The second change addresses potential disruptions stemming from the repo financing of shadow banks – the bankruptcy law for repurchase agreement collateral should be rolled back to the pre-2005 rules. By making this change, mortgage-related assets would no longer be exempt from the automatic stay in bankruptcy when a repo borrower defaults on its repurchase obligation.
- One reason for the runs on repos during the crisis was because of the prevalence of repo borrowers using subprime mortgage-related assets as collateral. Essentially, these borrowers funded long-term assets of relatively low quality with very short-term liabilities. The price volatility of subprime MBS rose sharply when subprime defaults started reducing MBS income flows. As a result, haircuts on subprime repos rose sharply or the repos were not rolled over.

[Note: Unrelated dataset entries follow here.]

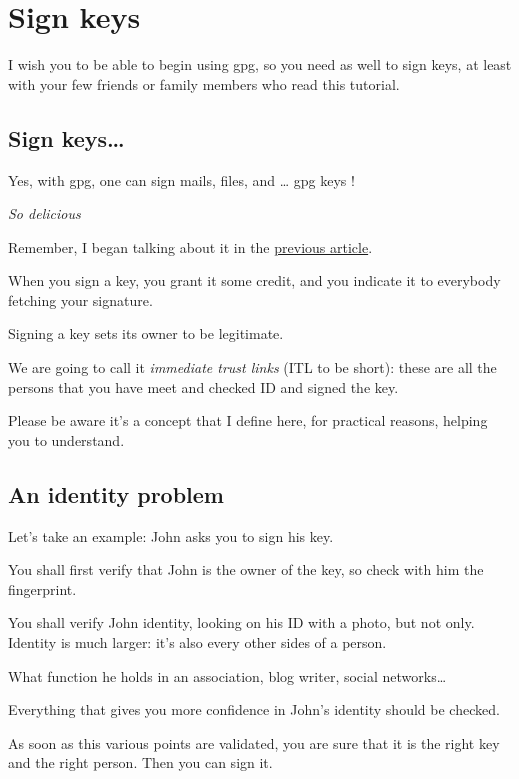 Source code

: \chapter{Sign keys}

I wish you to be able to begin using gpg, so you need as well to sign
keys, at least with your few friends or family members who read this
tutorial.

\section{Sign keys\ldots{}}\label{sign-keys}

Yes, with gpg, one can sign mails, files, and \ldots{} gpg keys !

\emph{So delicious}

Remember, I began talking about it in the \href{\{filename\}6-crypted-mail-en.md}{previous article}.

When you sign a key, you grant it some credit, and you indicate it to
everybody fetching your signature.

Signing a key sets its owner to be legitimate.

We are going to call it \emph{immediate trust links} (ITL to be short):
these are all the persons that you have meet and checked ID and signed
the key.

Please be aware it's a concept that I define here, for practical
reasons, helping you to understand.

\section{An identity problem}\label{an-identity-problem}

Let's take an example: John asks you to sign his key.

You shall first verify that John is the owner of the key, so check with
him the fingerprint.

You shall verify John identity, looking on his ID with a photo, but not
only. Identity is much larger: it's also every other sides of a person.

What function he holds in an association, blog writer, social
networks\ldots{}

Everything that gives you more confidence in John's identity should be
checked.

As soon as this various points are validated, you are sure that it is
the right key and the right person. Then you can sign it.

- The eligibility of mortgage-related assets as collateral exempt from the automatic stay in bankruptcy in case of default by the borrower is relatively recent. The automatic stay exemption allows the lender to liquidate the collateral upon default as opposed to having to wait for the bankruptcy court to determine payouts to secured creditors.
- Prior to 2005, collateral in repo transactions eligible for the automatic stay exemption was limited to U.S. government and agency securities, bank certificates of deposits, and bankers’ acceptances. The Bankruptcy Abuse Prevention and Consumer Protection Act of 2005 expanded the definition of repurchase agreements to include mortgage loans, mortgage-related securities, and interest from mortgage loans and mortgage-related securities. This meant that repos collateralized by MBS, CMOs, CMBS, and CDOs backed by mortgage-related assets became exempt from the automatic stay.
- We believe the problem of runs by repo lenders would be significantly reduced by rolling back the bankruptcy law for repurchase agreement collateral to the pre-2005 rules. The problem with the current bankruptcy law for repos is it provides special treatment – that is, it essentially subsidizes – short-term funding with mortgage-related collateral relative to other longer-term repo collateral or securities-based lending. As with the safety net for banks, the subsidy leads to the overuse of short-term repo funding, and therefore the overproduction of risky shadow banking activities.
• Overall, these two changes to the rules for money market funds and repo would increase the stability of the shadow banking system because term lending would be less dependent on “demandable” wholesale funding and more reliant on term funding. Fixed NAVs, like the just-noted problem with current repo bankruptcy law, provide special treatment and therefore subsidize short-term funding. These subsidies lead to an overreliance on short-term funding and excessive risk in shadow banking activities. With the recommended changes, shadow banks would rely less on short-term wholesale funding and more on term funding, which would continue to be provided by institutional investors such as mutual funds, pension funds, and life insurance companies. While this might increase the cost of funds and, therefore, the cost of mortgages and other consumer loans, it would be less risky and more reflective of the true cost.